WINNIPEG - The Selinger government drew a line in the sand today for its public sector unions in its plan to whip a projected $600 million budget deficit.
Finance Minister Rosann Wowchuk said Tuesday the province wants public employees, including its nurses, to take a two-year wage freeze.
"We’re asking everybody to take a pause," Wowchuk told the Free Press. "We are in difficult times and we have to have realistic expectations."
The province is in the middle of negotiating new contracts with its nurses and starts negotiations next month with its biggest union the Manitoba Government Employees Union. Its contact expires March 26.
MGEU president Peter Olfert said he was disappointed Wowchuk is "negotiating in the media" on its position on wages.
Olfert said despite Wowchuk’s warning, the MGEU will table proposals for wage increases for its 13,000 members.
"I’m not going to negotiate in the media," he said. "We believe in sitting down and working through the process."
Wowchuk said the proposed wage freeze comes out of budget planning for the next fiscal year. That budget will be tabled at the end of March.
She said the freeze will allow the province to maintain services and not see any layoffs, or bring in unpaid days off for workers in the same way the former premier Gary Filmon’s Progressive Conservative did in the mid-1990s. That was the last time the province was in a deficit situation.
"Filmon Fridays" were created in 1993 under reduced-work-week legislation and gave provincial government workers 10 unpaid days off each year.
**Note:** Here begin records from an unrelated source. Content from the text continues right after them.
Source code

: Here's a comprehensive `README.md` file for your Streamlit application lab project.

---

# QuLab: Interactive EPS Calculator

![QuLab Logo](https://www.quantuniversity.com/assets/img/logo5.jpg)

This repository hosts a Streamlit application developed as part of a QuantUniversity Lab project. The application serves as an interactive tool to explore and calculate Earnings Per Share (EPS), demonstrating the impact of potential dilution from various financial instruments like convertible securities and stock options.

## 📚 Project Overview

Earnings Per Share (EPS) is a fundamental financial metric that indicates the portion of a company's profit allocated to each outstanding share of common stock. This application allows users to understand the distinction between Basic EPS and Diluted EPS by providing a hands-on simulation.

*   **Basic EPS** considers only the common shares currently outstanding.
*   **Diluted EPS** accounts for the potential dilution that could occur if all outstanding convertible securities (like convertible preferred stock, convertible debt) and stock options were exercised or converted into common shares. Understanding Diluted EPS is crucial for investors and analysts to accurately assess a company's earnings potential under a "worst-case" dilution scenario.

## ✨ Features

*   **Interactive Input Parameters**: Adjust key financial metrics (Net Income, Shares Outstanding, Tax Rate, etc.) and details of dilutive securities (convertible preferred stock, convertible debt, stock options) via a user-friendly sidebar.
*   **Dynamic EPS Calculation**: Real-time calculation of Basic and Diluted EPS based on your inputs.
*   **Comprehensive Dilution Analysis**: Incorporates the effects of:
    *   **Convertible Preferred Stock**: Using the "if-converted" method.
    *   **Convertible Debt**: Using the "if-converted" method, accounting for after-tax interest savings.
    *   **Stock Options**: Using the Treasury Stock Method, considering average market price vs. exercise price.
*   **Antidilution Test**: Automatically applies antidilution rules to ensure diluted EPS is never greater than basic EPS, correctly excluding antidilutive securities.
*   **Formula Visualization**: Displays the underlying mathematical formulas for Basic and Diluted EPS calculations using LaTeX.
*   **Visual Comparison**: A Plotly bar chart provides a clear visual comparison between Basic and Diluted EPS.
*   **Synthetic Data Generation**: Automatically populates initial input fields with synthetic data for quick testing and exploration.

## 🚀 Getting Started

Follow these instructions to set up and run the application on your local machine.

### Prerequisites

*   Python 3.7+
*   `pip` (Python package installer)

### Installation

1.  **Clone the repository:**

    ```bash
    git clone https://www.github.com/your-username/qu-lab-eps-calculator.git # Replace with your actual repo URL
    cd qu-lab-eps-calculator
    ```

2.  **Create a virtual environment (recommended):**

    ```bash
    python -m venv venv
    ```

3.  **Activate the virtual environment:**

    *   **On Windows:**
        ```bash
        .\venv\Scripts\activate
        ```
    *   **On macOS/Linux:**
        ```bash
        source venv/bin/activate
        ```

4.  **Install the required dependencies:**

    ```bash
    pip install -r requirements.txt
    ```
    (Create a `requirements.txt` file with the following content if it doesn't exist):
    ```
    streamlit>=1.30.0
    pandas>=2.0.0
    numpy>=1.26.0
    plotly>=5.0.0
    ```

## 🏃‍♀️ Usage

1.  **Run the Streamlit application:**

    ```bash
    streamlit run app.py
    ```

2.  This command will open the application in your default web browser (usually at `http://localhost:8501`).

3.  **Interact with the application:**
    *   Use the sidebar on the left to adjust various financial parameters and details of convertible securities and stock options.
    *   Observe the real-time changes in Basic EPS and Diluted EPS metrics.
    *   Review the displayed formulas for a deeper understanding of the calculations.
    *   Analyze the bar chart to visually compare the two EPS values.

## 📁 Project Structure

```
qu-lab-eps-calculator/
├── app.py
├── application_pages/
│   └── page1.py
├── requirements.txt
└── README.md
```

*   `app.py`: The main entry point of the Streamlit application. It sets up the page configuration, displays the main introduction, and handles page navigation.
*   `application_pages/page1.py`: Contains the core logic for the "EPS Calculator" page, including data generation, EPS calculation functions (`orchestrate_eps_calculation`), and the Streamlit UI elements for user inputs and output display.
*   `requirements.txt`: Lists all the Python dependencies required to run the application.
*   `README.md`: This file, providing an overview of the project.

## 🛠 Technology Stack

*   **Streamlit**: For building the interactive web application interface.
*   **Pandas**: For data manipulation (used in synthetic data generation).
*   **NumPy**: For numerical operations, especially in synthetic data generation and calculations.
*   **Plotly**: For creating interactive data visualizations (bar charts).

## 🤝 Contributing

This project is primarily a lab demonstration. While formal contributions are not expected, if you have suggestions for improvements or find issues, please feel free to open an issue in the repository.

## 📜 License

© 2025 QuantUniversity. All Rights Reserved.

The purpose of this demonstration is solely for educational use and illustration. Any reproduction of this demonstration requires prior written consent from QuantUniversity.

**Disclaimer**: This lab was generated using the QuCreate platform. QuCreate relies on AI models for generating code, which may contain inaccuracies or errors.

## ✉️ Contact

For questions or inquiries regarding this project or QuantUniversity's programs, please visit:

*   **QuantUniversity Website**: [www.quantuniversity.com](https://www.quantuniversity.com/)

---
In the first year, the days off were legislated, but for the next five years, they were negotiated into the contracts of unionized workers.
Wowchuk said public employees have to share the burden of tough economic times.
She said cabinet ministers will forgo a $1,000 raise due to take effect in April as part of government belt-tightening.
Premier Greg Selinger is also looking at freezing the base pay of all legislature members, which is scheduled to jump in April to $85,564 from $83, 722 under a cost-of-living formula.
Wowchuk said by freezing public sector salaries over two years it will help the province in its five-year plan to get back in the black.
Healthcare wages were about $3 billion in 2009 and civil servants salaries were about $770 million, she said.
"Those are big costs," she said. "If we can contain those costs, maintain them where we are without having increases then we can look at ensuring that we don’t layoff people and maintain services.
"If we can get through these next two years that way we should be in much better shape."